Work request:
Each line in the data holding "contributed" should be listed.
Segment Open
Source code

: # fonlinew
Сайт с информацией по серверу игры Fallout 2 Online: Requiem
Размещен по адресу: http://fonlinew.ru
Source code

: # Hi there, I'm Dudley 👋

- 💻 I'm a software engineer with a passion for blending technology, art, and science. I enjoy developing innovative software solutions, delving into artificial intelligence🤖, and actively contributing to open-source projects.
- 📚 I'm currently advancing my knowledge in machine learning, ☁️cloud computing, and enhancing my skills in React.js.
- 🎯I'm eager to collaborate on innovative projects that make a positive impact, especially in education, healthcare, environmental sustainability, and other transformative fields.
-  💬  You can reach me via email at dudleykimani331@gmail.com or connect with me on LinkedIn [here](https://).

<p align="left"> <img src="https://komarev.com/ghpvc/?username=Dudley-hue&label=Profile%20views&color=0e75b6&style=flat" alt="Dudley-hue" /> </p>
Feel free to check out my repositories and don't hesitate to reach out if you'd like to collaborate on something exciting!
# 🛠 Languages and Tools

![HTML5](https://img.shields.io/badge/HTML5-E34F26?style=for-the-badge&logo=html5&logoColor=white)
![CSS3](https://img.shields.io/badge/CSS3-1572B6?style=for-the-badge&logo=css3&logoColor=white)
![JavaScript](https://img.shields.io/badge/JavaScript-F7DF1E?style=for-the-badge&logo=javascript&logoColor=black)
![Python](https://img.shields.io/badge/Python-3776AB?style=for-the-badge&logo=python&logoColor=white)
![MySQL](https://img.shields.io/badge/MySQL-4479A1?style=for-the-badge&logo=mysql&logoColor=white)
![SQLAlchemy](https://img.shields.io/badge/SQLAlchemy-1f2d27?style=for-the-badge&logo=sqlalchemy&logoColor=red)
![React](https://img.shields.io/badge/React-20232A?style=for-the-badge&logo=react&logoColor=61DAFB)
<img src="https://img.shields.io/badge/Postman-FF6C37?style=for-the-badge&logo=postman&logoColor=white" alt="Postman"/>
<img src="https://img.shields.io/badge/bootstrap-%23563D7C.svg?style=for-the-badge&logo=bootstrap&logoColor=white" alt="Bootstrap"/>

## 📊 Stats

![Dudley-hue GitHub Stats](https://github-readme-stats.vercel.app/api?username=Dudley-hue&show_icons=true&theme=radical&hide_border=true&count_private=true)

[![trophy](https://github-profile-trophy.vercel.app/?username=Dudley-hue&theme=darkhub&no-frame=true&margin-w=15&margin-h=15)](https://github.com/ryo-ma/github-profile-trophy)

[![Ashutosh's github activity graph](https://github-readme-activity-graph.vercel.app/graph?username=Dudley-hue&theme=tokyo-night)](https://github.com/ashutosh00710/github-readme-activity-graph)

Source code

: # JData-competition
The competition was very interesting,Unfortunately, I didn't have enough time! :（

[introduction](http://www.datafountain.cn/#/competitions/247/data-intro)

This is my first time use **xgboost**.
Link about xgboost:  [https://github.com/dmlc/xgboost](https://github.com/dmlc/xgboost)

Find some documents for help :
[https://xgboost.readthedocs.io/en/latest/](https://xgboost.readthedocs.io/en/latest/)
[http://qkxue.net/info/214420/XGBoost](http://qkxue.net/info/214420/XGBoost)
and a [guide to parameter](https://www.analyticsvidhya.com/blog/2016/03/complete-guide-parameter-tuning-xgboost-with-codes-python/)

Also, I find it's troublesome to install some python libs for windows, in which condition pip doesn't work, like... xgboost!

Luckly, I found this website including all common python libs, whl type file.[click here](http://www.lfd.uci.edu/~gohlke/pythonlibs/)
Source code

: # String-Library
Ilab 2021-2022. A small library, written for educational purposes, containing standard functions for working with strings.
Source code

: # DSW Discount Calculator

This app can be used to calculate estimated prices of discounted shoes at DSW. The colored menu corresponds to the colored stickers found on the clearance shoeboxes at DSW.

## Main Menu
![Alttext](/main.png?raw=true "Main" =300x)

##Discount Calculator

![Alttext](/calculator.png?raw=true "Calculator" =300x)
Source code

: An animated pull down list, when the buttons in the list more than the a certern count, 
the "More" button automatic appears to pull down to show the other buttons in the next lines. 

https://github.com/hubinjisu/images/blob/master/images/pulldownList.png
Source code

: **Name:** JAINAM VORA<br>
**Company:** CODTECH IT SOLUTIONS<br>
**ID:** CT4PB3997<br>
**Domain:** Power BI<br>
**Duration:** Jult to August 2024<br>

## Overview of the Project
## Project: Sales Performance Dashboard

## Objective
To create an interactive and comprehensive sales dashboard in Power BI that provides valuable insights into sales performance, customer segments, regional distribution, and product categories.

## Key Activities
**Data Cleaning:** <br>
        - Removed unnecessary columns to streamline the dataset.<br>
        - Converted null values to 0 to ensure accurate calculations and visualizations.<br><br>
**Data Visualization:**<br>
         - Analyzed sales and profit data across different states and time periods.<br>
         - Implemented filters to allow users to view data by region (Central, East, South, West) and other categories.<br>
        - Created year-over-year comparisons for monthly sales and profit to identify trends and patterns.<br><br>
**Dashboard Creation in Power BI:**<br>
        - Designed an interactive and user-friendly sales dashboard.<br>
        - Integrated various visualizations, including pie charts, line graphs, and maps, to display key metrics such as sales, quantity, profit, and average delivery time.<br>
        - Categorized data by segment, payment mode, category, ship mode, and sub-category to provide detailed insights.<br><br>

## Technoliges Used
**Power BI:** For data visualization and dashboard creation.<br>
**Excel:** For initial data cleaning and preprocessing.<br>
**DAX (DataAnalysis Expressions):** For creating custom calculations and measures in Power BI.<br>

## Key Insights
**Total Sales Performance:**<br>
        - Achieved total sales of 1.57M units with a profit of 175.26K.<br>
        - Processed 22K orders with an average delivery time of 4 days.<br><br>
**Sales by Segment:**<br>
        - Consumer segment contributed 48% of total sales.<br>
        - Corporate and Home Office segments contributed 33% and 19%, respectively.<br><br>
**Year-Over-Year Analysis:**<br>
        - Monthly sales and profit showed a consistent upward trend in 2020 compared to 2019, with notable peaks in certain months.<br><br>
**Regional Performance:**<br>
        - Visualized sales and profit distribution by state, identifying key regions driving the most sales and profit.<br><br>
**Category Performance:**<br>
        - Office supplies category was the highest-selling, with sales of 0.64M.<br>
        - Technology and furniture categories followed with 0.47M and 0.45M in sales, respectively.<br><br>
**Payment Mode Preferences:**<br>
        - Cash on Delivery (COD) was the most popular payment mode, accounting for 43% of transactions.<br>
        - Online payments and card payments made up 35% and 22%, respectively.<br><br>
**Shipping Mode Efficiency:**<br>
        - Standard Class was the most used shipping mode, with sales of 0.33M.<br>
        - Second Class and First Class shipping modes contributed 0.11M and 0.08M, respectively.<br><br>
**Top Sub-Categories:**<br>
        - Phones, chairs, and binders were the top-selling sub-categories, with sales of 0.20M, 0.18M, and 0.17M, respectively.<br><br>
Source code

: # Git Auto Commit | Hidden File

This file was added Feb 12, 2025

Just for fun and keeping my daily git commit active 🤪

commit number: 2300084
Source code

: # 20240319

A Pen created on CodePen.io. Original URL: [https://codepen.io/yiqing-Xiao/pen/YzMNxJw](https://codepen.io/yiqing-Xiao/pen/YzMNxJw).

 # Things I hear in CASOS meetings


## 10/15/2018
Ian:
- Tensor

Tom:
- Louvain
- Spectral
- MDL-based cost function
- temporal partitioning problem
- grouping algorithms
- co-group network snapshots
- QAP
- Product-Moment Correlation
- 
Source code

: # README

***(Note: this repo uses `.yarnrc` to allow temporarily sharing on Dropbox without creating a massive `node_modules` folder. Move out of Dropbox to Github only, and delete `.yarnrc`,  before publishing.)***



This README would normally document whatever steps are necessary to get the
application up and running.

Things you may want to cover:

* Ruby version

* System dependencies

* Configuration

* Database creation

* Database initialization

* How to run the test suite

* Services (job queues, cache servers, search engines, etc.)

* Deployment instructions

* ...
Segment Closed
Answer below:
        - Consumer segment contributed 48% of total sales.<br>
        - Corporate and Home Office segments contributed 33% and 19%, respectively.<br><br>
        - Second Class and First Class shipping modes contributed 0.11M and 0.08M, respectively.<br><br>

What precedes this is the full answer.